Hagar is a woman who doesn’t need any lessons in being humble. Bear this man a child; okay, it’s my duty. Go off into the wilderness and die with your child; okay, that’s my role. But what happens in the story? She is empowered by God. God calls to her, and she stands up, takes control of her life, and it is through her and her son that a great nation arise. In fact, even today, both Jews and Muslims claim that Abraham is the father of their faith. The Jews believe they descended through Isaac, and the Muslims believe they descended through Ishmael. But that’s another story.
The question, for the purpose of my thesis and the necessity of surrender to God, is this. Did Hagar surrender to God? And I say she did. And here is the whole point. Surrender to God humbles the oppressors, and it empowers the oppressed. Picture Hagar in the wilderness, starving, watching her beloved child slowly die. She turns to the only thing that is left for her—God. She has been walked on and abused by both her religion and her culture. She has been surrendered to a system that oppressed her. She was surrendered to Abraham, bearing his child and having no say in the matter. She has been surrendered to Sarah, who owns her as if she were livestock. She has been surrendered to her culture.
But once she turns to God—once she surrenders to God—she is empowered to take control of her life. It is through surrender to God that she finds the strength to overcome all those powers that have oppressed her. She is no longer surrendered to Abraham, or Sarah, or a society that says she is “only a woman” or “only a slave.” She is surrendered to the One who gives her life, and she will never again fear the powers of this world.
This idea of surrender to God is not an easy one to accept. Many told me to replace the phrase “surrender to God” with something more palatable. The suggestions included “devotion to God,” and “commitment to God.” But I just don’t think those phrases are strong enough. I honestly believe that to be in an honest and empowering relationship with God, one must first wrestle with God; and then one must surrender to God. After all, God gets the last word. I’ve told you before about an old movie I saw which began by showing two bumper stickers on the back of a car. The first bumper sticker said, God is dead: Nietzsche. The second bumper sticker said, Nietzsche is dead: God.
It makes the point. Each and every one of us will ultimately surrender to God. My feeling is that this surrender is something that should occur before you’re on your deathbed. It may be legend, but it is said that Henry David Thoreau, while lying on his deathbed, was asked by his aunt if he had made his peace with God. And he said, “No—but we’ve never been at war.” I myself have been at war with God, but surrendered long ago, and am much the better for having done so.

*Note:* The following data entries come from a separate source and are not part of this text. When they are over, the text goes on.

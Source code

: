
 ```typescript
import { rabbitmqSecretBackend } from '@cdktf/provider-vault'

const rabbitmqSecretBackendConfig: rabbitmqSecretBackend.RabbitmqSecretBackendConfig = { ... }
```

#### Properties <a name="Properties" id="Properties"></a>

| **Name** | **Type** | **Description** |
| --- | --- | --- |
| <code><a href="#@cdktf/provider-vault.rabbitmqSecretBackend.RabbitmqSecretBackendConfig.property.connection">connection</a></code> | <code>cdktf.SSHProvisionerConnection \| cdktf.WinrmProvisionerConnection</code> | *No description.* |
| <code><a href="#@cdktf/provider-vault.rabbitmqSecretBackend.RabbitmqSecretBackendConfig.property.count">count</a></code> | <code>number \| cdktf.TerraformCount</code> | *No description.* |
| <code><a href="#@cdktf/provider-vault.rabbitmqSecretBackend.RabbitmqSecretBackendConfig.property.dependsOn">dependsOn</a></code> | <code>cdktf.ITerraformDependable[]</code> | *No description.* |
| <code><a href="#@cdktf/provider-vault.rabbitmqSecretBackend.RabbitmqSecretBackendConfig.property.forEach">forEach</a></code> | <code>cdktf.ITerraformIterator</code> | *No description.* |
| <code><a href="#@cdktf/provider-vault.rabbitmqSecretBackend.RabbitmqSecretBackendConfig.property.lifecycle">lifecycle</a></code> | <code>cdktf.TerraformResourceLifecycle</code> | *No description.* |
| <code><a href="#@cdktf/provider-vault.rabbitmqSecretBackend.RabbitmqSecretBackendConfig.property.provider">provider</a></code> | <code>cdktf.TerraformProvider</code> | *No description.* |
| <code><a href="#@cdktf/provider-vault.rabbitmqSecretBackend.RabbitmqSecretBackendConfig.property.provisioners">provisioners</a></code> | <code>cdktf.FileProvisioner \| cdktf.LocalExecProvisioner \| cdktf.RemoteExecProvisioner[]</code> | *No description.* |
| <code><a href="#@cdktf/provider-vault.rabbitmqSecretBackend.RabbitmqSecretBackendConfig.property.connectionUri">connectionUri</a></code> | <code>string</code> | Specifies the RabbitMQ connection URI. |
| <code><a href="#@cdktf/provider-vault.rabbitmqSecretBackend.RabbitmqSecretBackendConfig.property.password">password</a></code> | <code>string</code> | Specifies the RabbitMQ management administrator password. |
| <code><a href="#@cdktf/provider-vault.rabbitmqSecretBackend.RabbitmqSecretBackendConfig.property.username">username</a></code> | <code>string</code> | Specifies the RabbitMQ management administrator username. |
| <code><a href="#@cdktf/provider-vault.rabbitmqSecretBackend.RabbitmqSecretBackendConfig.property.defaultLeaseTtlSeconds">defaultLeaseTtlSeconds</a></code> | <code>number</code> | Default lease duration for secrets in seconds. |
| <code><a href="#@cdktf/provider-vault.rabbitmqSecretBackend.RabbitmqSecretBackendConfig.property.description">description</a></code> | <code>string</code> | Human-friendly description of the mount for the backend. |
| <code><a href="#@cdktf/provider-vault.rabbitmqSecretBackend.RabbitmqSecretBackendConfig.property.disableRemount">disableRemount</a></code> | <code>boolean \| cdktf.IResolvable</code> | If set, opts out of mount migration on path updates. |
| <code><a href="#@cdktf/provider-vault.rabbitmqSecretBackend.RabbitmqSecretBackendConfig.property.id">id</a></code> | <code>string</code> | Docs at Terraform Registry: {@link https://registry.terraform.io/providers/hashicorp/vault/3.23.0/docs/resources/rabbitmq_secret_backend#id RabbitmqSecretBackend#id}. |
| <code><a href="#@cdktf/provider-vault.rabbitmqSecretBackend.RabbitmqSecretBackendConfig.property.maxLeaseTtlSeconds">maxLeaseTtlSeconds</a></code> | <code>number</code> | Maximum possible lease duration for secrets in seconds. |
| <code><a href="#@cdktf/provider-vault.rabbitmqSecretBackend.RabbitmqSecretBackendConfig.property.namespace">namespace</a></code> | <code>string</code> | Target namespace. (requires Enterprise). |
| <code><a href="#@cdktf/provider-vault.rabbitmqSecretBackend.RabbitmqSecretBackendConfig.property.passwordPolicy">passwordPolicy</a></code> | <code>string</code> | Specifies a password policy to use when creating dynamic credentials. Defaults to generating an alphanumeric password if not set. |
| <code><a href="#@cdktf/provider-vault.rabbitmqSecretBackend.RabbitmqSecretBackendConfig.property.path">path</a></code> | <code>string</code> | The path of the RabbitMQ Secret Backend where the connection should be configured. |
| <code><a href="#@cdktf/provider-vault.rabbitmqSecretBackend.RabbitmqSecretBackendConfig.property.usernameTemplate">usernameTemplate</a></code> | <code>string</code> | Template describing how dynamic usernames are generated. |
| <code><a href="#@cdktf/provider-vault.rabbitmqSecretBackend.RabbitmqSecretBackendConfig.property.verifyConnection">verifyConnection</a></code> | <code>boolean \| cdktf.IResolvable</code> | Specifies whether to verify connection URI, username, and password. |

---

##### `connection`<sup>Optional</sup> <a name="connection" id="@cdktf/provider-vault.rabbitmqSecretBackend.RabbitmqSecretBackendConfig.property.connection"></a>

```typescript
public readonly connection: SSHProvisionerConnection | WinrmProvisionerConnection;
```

Wresting with God—asking the tough questions, facing life squarely in the eye, and knocking on the door Jesus asked us to knock on until we receive some sort of answer—that is the first step to a relationship with God. Surrender to God—recognizing that God makes the rules, and that we are mortal beings whose very existence is dependent upon the love of God—that is the second step to a relationship with God.
Next week we’ll talk about congruence. The word is a little scary, but the idea is simple. Congruence means the quality or state of agreeing or corresponding. I contend there are three things that make a human being the person he or she is. Head, heart, and hands. The head represents the way a person thinks about life and about the world; the heart represents the way a person feels about life and about the world, including how one chooses to worship; and the hands represent the things a person does, including the way he or she makes a living.
My thesis claims that the final step in relationship with God is to have all three elements of our lives—our heads, our hearts and our hands—congruent—lined up in surrender to God. When one of those three elements decides to go off in its own direction, the result is damaging not only to one’s relationship with God, it tends to make a mess of our lives.